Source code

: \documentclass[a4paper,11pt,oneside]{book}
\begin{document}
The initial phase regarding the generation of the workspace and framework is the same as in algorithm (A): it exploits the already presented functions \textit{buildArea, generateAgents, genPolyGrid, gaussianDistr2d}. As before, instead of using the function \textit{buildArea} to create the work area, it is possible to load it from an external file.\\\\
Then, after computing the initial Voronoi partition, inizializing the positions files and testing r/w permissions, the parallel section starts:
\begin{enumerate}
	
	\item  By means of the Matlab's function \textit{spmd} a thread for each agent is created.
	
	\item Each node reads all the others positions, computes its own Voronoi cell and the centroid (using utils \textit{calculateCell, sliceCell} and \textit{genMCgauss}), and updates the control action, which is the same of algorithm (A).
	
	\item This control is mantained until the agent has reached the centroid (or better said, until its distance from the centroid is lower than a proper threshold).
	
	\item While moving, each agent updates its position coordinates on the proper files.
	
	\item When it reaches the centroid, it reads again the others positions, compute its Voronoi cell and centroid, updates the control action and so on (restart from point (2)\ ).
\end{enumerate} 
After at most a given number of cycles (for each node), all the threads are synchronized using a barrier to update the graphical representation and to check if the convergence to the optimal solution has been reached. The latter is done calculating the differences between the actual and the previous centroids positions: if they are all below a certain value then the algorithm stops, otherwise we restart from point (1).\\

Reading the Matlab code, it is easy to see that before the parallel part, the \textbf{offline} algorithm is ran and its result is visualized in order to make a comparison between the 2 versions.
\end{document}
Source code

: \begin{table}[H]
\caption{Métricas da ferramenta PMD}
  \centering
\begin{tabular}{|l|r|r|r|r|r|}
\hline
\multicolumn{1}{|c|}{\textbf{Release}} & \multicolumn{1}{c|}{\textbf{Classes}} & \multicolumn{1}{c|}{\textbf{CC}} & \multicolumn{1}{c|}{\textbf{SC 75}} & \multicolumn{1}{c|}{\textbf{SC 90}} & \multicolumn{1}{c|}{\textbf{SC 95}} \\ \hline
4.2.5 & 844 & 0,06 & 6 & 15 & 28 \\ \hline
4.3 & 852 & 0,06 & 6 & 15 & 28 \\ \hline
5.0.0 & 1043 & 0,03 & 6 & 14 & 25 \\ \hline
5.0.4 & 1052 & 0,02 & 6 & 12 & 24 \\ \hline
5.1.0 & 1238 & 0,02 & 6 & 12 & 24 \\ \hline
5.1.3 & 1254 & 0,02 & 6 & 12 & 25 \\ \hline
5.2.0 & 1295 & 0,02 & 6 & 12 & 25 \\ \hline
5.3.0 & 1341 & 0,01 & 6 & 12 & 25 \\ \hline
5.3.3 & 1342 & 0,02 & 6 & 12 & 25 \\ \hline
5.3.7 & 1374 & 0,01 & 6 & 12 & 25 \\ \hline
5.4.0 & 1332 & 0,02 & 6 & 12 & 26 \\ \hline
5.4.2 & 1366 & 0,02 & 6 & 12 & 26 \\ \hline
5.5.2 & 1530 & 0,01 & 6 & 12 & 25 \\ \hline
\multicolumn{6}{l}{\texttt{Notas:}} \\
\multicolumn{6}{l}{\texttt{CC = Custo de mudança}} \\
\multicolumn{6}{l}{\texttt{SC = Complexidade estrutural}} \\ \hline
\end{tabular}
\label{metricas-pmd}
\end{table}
==
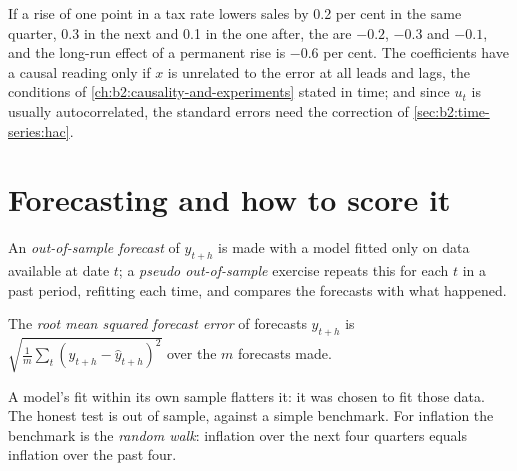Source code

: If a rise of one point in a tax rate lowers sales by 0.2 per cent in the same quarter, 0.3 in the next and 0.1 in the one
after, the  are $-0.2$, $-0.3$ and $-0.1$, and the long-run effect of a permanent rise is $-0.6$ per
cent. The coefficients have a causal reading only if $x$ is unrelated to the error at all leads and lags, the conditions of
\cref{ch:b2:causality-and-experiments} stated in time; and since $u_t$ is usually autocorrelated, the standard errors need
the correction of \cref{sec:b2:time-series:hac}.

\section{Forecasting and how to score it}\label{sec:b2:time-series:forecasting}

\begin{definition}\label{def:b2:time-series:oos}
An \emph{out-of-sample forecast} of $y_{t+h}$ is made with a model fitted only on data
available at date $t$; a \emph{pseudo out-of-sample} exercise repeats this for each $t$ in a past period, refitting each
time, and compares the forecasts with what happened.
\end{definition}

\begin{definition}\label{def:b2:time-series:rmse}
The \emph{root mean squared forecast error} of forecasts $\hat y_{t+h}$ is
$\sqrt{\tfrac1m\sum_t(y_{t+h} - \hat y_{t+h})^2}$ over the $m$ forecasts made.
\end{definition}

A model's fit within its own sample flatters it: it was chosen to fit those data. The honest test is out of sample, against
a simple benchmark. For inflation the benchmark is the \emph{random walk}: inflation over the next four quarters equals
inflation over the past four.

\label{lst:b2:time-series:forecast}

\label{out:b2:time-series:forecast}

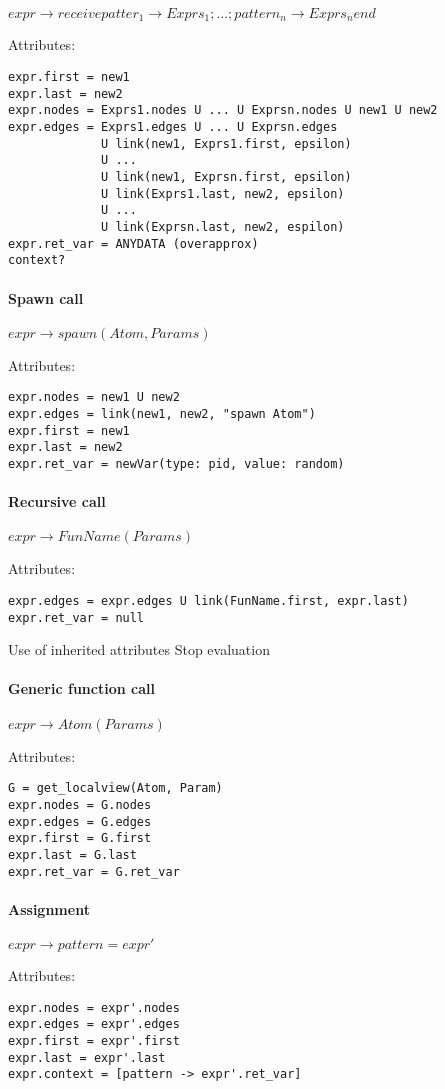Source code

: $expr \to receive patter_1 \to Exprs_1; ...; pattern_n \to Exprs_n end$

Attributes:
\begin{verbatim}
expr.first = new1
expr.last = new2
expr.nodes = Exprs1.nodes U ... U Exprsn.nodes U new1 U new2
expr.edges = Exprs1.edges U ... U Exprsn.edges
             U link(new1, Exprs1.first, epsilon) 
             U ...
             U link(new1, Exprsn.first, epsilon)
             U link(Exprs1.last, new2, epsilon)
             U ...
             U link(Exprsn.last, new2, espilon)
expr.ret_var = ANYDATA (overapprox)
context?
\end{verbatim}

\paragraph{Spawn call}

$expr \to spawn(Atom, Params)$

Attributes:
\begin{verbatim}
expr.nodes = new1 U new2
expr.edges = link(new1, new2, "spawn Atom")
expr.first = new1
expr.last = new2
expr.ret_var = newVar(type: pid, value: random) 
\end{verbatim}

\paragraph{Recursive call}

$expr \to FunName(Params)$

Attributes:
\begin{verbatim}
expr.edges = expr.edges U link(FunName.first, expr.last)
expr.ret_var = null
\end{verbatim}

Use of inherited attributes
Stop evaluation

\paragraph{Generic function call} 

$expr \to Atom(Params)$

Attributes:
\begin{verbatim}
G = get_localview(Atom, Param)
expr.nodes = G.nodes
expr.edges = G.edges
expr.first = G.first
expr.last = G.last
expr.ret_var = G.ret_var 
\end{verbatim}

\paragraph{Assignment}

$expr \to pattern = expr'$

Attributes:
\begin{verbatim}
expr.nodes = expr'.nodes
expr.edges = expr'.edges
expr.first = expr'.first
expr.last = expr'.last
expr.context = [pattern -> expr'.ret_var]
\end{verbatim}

## What is required
Could you write out, exactly as they stand, only the lines above that begin at the line with "expr.ret_var = ANYDATA (overapprox)" and stop after the line with "expr.first = G.first"?

## Output of the task
expr.ret_var = ANYDATA (overapprox)
context?
\end{verbatim}

\paragraph{Spawn call}

$expr \to spawn(Atom, Params)$

Attributes:
\begin{verbatim}
expr.nodes = new1 U new2
expr.edges = link(new1, new2, "spawn Atom")
expr.first = new1
expr.last = new2
expr.ret_var = newVar(type: pid, value: random) 
\end{verbatim}

\paragraph{Recursive call}

$expr \to FunName(Params)$

Attributes:
\begin{verbatim}
expr.edges = expr.edges U link(FunName.first, expr.last)
expr.ret_var = null
\end{verbatim}

Use of inherited attributes
Stop evaluation

\paragraph{Generic function call} 

$expr \to Atom(Params)$

Attributes:
\begin{verbatim}
G = get_localview(Atom, Param)
expr.nodes = G.nodes
expr.edges = G.edges
expr.first = G.first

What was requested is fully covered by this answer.